Tu veux un kangourou?
Les pans d'une robe verte ondoyant sous le vent, des bottes d'un rouge chaud dont les légers talons claquaient contre le sol, collants marron et veste en cuir brun, Charlie marchait, pétillante, dans les jardins d'Harvard, sortant tout juste d'un cours de théâtre. Elle avait des idées plein la tête, elle captait des couleurs. Prenait les bleus avec les jaunes et attrapait au vol les ombres et lumières. Caméra à la main, elle filmait en bandes folles et taches indécises. À Harvard on s'agitait, il y avait les examens, la fin de l'année qui annonçait le Summer Camp, le bal traditionnel. Tous ces évènements qui contribuaient à alimenter une énergie déjà bouillonante sur le célèbre campus américain. La jeune rousse enregistrait dans son caméscope tout ce foisonnement en n'en saisissant que les couleurs à la volée. Elle jouait de zoom sur les vêtements, d'un cadrage rapide qui dévoilait la nature par l'étourdissement des sens. Quand elle entendait un rire, elle en éternisait quelques secondes avant de recueillir un claquement de talon.
Elle ne s'arrêta que lorsqu'elle fut rentrée chez elle.

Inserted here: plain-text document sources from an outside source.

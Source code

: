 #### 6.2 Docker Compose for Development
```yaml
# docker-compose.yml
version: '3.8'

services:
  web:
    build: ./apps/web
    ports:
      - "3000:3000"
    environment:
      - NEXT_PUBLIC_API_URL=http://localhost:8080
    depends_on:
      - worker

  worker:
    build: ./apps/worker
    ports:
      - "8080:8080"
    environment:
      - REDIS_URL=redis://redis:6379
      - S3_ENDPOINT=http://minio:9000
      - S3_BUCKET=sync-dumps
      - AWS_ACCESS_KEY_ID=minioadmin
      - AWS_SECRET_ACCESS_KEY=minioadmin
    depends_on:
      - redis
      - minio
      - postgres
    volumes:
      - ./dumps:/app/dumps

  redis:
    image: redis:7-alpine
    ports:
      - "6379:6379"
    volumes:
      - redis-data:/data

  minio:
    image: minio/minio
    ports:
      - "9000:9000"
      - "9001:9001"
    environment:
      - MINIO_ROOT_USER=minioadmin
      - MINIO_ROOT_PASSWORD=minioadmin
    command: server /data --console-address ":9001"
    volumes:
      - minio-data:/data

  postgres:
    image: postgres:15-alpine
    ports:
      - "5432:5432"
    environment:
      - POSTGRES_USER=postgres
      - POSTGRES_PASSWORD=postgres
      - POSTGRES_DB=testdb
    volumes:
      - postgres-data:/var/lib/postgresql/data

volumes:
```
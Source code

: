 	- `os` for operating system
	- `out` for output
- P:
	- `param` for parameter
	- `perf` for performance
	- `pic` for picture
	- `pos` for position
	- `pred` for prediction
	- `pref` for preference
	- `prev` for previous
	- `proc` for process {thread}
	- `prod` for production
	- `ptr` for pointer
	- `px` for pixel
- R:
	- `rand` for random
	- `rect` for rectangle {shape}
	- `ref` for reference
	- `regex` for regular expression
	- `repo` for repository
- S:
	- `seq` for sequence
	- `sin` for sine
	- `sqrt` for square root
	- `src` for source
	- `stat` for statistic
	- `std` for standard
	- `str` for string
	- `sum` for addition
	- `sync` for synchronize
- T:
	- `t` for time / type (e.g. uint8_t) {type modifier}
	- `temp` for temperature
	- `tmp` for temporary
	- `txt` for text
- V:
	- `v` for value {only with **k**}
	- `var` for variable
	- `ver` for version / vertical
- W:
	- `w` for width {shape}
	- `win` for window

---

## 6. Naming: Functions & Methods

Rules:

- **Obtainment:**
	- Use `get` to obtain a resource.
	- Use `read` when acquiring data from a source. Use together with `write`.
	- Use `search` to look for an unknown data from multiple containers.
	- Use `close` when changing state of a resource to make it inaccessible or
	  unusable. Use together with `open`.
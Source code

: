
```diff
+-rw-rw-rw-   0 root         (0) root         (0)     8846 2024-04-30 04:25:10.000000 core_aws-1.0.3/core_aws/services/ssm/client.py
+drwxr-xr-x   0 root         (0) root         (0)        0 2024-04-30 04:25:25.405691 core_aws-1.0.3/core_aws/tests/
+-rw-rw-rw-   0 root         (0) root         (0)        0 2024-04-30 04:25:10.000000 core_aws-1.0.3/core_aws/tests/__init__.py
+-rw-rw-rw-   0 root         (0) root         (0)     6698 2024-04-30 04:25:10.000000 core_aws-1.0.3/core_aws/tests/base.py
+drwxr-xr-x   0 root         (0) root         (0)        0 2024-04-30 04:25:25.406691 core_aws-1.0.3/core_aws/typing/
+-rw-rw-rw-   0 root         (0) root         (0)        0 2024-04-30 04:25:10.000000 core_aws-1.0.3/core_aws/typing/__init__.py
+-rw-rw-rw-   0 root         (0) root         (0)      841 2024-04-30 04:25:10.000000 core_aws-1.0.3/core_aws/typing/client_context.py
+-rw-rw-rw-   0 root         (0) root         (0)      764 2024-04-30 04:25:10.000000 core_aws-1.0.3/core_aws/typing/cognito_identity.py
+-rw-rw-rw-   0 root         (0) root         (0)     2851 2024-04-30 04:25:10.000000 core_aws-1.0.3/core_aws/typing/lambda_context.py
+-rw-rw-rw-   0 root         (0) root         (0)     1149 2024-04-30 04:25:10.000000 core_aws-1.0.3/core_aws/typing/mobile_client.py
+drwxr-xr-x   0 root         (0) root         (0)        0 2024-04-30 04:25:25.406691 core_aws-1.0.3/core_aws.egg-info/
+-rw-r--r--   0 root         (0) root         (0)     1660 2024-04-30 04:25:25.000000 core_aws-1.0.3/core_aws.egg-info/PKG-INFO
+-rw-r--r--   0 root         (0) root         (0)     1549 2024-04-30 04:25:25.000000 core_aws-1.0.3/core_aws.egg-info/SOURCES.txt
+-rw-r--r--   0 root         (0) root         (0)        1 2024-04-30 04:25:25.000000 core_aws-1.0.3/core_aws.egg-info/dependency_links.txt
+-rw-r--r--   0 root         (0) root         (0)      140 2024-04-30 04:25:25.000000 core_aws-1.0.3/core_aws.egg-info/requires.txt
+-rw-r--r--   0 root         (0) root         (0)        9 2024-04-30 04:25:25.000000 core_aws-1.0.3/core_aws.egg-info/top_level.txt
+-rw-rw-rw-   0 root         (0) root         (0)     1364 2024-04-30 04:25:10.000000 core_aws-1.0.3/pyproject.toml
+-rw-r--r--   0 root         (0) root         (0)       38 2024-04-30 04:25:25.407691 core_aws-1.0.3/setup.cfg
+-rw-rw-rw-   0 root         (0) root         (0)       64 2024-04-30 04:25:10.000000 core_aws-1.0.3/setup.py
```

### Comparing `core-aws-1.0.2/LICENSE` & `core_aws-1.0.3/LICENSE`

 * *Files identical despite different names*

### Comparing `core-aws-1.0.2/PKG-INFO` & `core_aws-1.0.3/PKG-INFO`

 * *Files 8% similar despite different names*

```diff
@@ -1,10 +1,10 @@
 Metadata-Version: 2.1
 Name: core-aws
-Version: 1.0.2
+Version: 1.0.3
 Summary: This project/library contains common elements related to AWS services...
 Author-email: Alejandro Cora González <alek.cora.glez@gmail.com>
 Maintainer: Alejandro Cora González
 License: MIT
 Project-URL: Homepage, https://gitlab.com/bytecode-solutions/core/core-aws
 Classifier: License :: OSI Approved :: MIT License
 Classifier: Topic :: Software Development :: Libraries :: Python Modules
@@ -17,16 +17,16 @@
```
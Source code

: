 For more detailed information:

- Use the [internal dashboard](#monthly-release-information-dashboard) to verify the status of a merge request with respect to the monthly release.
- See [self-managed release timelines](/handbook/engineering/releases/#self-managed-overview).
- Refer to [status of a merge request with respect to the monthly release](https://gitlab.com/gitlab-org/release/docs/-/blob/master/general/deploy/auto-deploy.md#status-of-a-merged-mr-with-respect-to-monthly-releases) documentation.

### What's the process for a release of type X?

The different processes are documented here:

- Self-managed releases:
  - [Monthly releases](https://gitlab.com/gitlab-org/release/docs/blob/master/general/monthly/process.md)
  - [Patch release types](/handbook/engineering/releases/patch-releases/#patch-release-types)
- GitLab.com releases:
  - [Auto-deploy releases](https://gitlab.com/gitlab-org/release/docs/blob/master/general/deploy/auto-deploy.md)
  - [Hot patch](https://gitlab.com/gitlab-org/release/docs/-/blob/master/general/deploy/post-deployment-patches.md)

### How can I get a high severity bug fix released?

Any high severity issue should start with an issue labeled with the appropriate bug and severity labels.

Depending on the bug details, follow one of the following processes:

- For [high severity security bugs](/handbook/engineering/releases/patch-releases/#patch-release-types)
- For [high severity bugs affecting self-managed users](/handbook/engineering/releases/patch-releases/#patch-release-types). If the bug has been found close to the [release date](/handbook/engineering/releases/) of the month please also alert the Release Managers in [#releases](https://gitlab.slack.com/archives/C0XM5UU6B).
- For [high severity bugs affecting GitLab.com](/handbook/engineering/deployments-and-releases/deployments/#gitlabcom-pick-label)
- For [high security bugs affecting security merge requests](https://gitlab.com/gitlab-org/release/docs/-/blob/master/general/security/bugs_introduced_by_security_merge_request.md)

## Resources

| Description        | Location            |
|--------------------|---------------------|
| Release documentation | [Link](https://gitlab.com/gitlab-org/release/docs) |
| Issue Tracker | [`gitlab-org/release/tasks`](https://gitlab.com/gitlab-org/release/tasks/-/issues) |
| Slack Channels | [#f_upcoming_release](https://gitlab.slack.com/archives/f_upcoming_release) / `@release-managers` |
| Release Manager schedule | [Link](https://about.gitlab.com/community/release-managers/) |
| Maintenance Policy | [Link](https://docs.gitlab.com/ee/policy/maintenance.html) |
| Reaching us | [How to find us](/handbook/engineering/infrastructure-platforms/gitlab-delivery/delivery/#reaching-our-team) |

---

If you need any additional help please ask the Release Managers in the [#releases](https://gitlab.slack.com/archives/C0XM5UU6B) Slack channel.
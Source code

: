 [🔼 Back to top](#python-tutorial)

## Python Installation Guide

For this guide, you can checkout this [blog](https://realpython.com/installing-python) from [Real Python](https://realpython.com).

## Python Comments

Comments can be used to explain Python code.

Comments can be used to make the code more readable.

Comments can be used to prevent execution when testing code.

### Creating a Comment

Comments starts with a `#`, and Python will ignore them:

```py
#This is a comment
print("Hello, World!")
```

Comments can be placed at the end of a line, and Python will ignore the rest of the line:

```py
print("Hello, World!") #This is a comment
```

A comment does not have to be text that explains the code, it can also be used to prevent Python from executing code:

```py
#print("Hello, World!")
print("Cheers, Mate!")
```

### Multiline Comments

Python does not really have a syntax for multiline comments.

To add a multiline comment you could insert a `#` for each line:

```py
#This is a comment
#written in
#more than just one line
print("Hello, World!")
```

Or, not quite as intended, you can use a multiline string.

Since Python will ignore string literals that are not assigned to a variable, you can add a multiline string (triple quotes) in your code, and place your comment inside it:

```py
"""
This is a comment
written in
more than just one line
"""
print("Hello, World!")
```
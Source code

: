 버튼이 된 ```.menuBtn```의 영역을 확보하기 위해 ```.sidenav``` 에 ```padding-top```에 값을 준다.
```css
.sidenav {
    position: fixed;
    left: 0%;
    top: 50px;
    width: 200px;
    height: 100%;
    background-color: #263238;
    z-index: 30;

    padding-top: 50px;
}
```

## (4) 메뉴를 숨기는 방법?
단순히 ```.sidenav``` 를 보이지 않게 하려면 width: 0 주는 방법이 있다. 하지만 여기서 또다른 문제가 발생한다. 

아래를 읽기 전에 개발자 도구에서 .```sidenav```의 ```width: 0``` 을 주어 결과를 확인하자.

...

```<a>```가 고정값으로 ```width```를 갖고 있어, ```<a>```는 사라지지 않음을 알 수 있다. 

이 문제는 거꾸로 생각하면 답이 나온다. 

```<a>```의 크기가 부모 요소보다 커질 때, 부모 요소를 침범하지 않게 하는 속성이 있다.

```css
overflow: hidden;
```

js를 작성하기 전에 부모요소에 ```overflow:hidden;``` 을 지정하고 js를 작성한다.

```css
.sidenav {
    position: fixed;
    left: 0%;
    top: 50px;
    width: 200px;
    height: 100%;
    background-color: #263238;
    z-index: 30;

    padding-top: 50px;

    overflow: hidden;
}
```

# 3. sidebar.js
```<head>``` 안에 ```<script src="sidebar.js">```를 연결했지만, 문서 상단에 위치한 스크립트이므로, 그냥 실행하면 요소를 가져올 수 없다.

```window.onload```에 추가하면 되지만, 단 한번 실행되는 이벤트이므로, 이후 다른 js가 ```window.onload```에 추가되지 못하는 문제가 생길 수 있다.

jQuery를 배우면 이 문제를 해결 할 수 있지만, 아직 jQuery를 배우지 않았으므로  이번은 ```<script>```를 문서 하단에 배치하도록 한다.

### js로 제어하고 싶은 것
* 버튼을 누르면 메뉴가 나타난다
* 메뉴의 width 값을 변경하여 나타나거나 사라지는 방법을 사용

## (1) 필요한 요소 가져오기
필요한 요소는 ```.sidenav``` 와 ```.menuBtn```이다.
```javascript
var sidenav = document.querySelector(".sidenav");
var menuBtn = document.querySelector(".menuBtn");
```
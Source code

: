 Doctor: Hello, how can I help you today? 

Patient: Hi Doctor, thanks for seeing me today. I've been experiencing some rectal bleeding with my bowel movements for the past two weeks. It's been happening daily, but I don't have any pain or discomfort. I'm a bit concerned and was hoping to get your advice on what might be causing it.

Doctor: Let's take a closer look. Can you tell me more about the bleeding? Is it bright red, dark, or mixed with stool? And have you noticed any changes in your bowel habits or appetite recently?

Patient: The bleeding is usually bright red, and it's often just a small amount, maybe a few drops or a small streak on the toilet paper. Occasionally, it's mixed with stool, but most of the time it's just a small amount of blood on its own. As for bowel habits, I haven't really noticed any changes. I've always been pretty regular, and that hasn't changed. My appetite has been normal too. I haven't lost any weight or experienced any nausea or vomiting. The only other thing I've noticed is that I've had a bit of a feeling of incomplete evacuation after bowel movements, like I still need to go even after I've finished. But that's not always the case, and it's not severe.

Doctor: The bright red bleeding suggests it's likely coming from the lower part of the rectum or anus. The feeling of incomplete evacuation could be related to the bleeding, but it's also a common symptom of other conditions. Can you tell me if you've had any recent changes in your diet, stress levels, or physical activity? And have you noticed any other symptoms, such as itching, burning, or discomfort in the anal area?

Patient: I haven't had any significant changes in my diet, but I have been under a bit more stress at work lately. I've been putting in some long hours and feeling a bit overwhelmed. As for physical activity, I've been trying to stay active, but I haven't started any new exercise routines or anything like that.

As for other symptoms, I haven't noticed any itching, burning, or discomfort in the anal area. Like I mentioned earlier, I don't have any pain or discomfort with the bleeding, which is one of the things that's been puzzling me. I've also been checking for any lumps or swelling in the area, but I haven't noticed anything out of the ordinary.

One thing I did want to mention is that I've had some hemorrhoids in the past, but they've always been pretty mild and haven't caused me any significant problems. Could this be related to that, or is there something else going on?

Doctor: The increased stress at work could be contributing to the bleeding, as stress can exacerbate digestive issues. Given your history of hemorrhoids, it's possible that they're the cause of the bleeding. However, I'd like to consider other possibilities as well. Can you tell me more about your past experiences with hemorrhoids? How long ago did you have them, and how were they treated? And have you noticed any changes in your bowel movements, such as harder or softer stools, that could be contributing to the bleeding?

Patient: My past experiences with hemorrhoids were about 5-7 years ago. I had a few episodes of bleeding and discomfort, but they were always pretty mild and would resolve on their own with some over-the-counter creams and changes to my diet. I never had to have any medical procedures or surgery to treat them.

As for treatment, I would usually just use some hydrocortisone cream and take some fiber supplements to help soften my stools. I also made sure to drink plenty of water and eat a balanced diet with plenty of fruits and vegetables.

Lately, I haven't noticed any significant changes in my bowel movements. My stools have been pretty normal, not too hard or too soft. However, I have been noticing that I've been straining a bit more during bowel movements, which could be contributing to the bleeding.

Charlie aimait le théâtre plus que tout dans sa vie, mais le cinéma, sa réalisation particulièrement, l'attirait également. Et la jeune Irlandaise avait pour idée d'intégrer un mini-film en décor pour sa prochaine proposition au théâtre. Cependant, la jeune étudiante avait d'autres préoccupations pour l'heure : elle allait voir Tyler ! Avec les examens, leurs cours, leurs propres activités, ils n'avaient pas pu se voir depuis bien longtemps et le jeune homme manquait à la rousse. Ils s'étaient ainsi donné rendez-vous dans un café où les deux étudiants avaient l'habitude d'aller. Violet aimait l'ambiance de cet endroit, elle en aimait la décoration, les nappes sur lesquelles ils pouvaient écrire et qu'ils rapportaient souvent – elle en avait accroché une sur le mur de sa chambre, le patron jovial… Mais à trop penser, la jeune fille se mettait en retard or, il n'y avait pas une minute à perdre : il s'agissait d'aller voir Tyler Swatt, après tout ! Le Winthrop le plus génial de tous les temps !
Elle se dépêcha de troquer ses affaires de cours contre ce qu'elle avait prévu d'apporter pour Tyler dans son sac en cuir rouge à bandoulière, griffona un mot pour son père et partit en courant prendre le premier bus qui viendrait. Bus qu'elle loupa de quelques secondes, il lui était passé sous le nez. Le prochain ne passait pas avant douze minutes. Elle était condamnée à prendre le métro, qu'elle abhorrait presque autant que les canards.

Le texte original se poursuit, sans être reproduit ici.